Type out the entries again, matching each one exactly.

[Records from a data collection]
·····

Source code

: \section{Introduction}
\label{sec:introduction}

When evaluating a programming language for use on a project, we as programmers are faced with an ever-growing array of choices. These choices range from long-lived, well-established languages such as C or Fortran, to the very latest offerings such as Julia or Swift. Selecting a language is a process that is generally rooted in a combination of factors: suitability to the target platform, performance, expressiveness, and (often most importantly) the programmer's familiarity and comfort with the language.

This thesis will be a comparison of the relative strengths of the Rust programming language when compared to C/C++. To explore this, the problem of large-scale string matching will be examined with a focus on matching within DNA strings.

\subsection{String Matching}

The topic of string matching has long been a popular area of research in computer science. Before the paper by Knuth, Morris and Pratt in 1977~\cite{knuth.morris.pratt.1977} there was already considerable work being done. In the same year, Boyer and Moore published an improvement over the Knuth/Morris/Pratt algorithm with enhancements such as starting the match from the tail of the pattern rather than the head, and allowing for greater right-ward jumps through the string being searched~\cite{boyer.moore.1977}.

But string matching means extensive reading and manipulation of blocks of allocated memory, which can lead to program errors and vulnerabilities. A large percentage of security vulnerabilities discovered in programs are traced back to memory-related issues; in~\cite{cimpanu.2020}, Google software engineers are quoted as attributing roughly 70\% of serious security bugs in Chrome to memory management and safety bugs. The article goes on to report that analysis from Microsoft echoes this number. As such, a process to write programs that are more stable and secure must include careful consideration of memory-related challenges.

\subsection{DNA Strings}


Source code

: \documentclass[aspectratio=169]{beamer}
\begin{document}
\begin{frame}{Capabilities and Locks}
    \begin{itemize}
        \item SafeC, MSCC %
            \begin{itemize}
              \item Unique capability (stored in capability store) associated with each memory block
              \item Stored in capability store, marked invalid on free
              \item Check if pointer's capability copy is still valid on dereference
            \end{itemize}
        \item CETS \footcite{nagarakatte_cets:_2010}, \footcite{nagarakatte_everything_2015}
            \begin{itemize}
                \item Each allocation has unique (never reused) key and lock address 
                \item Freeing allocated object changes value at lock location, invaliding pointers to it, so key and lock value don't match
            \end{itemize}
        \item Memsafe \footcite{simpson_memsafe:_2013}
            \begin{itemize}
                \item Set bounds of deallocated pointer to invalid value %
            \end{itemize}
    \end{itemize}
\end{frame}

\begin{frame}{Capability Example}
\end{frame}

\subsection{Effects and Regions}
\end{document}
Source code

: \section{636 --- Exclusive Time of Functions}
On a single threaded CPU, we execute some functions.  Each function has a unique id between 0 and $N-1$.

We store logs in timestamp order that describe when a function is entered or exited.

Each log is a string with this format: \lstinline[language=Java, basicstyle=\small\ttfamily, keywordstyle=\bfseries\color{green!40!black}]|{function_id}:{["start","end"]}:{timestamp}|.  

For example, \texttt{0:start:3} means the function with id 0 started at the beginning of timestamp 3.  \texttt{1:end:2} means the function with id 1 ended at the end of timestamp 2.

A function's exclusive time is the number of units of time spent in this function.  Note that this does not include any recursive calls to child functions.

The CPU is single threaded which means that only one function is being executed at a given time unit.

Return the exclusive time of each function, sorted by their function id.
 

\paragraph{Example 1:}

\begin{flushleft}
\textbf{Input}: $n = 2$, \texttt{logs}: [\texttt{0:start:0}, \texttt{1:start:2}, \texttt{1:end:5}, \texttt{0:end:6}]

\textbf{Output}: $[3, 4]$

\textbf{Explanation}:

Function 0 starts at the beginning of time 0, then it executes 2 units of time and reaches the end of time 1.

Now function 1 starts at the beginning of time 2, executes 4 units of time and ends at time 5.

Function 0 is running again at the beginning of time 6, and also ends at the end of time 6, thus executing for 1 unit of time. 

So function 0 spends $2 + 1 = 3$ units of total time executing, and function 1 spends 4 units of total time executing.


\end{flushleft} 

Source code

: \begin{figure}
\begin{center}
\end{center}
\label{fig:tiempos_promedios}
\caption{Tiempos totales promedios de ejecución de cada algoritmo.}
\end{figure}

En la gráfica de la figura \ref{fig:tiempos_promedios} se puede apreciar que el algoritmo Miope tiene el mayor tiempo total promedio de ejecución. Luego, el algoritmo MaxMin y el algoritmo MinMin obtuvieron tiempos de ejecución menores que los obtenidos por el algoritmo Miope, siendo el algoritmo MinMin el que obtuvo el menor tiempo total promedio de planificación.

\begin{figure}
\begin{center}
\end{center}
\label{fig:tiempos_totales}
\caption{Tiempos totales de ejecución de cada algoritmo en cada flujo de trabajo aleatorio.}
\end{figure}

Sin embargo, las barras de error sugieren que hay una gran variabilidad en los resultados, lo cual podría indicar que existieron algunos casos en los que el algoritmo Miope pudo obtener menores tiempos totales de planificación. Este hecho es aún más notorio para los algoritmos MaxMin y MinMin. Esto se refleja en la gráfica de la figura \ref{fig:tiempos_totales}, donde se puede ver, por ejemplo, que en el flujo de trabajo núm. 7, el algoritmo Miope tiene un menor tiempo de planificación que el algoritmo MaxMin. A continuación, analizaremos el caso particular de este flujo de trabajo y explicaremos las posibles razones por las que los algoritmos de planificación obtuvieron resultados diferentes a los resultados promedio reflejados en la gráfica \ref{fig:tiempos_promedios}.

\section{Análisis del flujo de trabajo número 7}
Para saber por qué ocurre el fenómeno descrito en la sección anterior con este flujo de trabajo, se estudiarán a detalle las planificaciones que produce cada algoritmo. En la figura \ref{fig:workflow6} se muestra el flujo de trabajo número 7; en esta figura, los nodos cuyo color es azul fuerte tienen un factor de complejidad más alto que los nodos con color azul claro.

·····

## [EXERCISE ANSWER]
Source code

: \section{Introduction}
\label{sec:introduction}

When evaluating a programming language for use on a project, we as programmers are faced with an ever-growing array of choices. These choices range from long-lived, well-established languages such as C or Fortran, to the very latest offerings such as Julia or Swift. Selecting a language is a process that is generally rooted in a combination of factors: suitability to the target platform, performance, expressiveness, and (often most importantly) the programmer's familiarity and comfort with the language.

This thesis will be a comparison of the relative strengths of the Rust programming language when compared to C/C++. To explore this, the problem of large-scale string matching will be examined with a focus on matching within DNA strings.

\subsection{String Matching}

The topic of string matching has long been a popular area of research in computer science. Before the paper by Knuth, Morris and Pratt in 1977~\cite{knuth.morris.pratt.1977} there was already considerable work being done. In the same year, Boyer and Moore published an improvement over the Knuth/Morris/Pratt algorithm with enhancements such as starting the match from the tail of the pattern rather than the head, and allowing for greater right-ward jumps through the string being searched~\cite{boyer.moore.1977}.

But string matching means extensive reading and manipulation of blocks of allocated memory, which can lead to program errors and vulnerabilities. A large percentage of security vulnerabilities discovered in programs are traced back to memory-related issues; in~\cite{cimpanu.2020}, Google software engineers are quoted as attributing roughly 70\% of serious security bugs in Chrome to memory management and safety bugs. The article goes on to report that analysis from Microsoft echoes this number. As such, a process to write programs that are more stable and secure must include careful consideration of memory-related challenges.

\subsection{DNA Strings}


Source code

: \documentclass[aspectratio=169]{beamer}
\begin{document}
\begin{frame}{Capabilities and Locks}
    \begin{itemize}
        \item SafeC, MSCC %
            \begin{itemize}
              \item Unique capability (stored in capability store) associated with each memory block
              \item Stored in capability store, marked invalid on free
              \item Check if pointer's capability copy is still valid on dereference
            \end{itemize}
        \item CETS \footcite{nagarakatte_cets:_2010}, \footcite{nagarakatte_everything_2015}
            \begin{itemize}
                \item Each allocation has unique (never reused) key and lock address 
                \item Freeing allocated object changes value at lock location, invaliding pointers to it, so key and lock value don't match
            \end{itemize}
        \item Memsafe \footcite{simpson_memsafe:_2013}
            \begin{itemize}
                \item Set bounds of deallocated pointer to invalid value %
            \end{itemize}
    \end{itemize}
\end{frame}

\begin{frame}{Capability Example}
\end{frame}

\subsection{Effects and Regions}
\end{document}
Source code

: \section{636 --- Exclusive Time of Functions}
On a single threaded CPU, we execute some functions.  Each function has a unique id between 0 and $N-1$.

We store logs in timestamp order that describe when a function is entered or exited.

Each log is a string with this format: \lstinline[language=Java, basicstyle=\small\ttfamily, keywordstyle=\bfseries\color{green!40!black}]|{function_id}:{["start","end"]}:{timestamp}|.  

For example, \texttt{0:start:3} means the function with id 0 started at the beginning of timestamp 3.  \texttt{1:end:2} means the function with id 1 ended at the end of timestamp 2.

A function's exclusive time is the number of units of time spent in this function.  Note that this does not include any recursive calls to child functions.

The CPU is single threaded which means that only one function is being executed at a given time unit.

Return the exclusive time of each function, sorted by their function id.
 

\paragraph{Example 1:}

\begin{flushleft}
\textbf{Input}: $n = 2$, \texttt{logs}: [\texttt{0:start:0}, \texttt{1:start:2}, \texttt{1:end:5}, \texttt{0:end:6}]

\textbf{Output}: $[3, 4]$

\textbf{Explanation}:

Function 0 starts at the beginning of time 0, then it executes 2 units of time and reaches the end of time 1.

Now function 1 starts at the beginning of time 2, executes 4 units of time and ends at time 5.

Function 0 is running again at the beginning of time 6, and also ends at the end of time 6, thus executing for 1 unit of time. 

So function 0 spends $2 + 1 = 3$ units of total time executing, and function 1 spends 4 units of total time executing.


\end{flushleft} 

Source code

: \begin{figure}
\begin{center}
\end{center}
\label{fig:tiempos_promedios}
\caption{Tiempos totales promedios de ejecución de cada algoritmo.}
\end{figure}

En la gráfica de la figura \ref{fig:tiempos_promedios} se puede apreciar que el algoritmo Miope tiene el mayor tiempo total promedio de ejecución. Luego, el algoritmo MaxMin y el algoritmo MinMin obtuvieron tiempos de ejecución menores que los obtenidos por el algoritmo Miope, siendo el algoritmo MinMin el que obtuvo el menor tiempo total promedio de planificación.

\begin{figure}
\begin{center}
\end{center}
\label{fig:tiempos_totales}
\caption{Tiempos totales de ejecución de cada algoritmo en cada flujo de trabajo aleatorio.}
\end{figure}

Sin embargo, las barras de error sugieren que hay una gran variabilidad en los resultados, lo cual podría indicar que existieron algunos casos en los que el algoritmo Miope pudo obtener menores tiempos totales de planificación. Este hecho es aún más notorio para los algoritmos MaxMin y MinMin. Esto se refleja en la gráfica de la figura \ref{fig:tiempos_totales}, donde se puede ver, por ejemplo, que en el flujo de trabajo núm. 7, el algoritmo Miope tiene un menor tiempo de planificación que el algoritmo MaxMin. A continuación, analizaremos el caso particular de este flujo de trabajo y explicaremos las posibles razones por las que los algoritmos de planificación obtuvieron resultados diferentes a los resultados promedio reflejados en la gráfica \ref{fig:tiempos_promedios}.

\section{Análisis del flujo de trabajo número 7}
Para saber por qué ocurre el fenómeno descrito en la sección anterior con este flujo de trabajo, se estudiarán a detalle las planificaciones que produce cada algoritmo. En la figura \ref{fig:workflow6} se muestra el flujo de trabajo número 7; en esta figura, los nodos cuyo color es azul fuerte tienen un factor de complejidad más alto que los nodos con color azul claro.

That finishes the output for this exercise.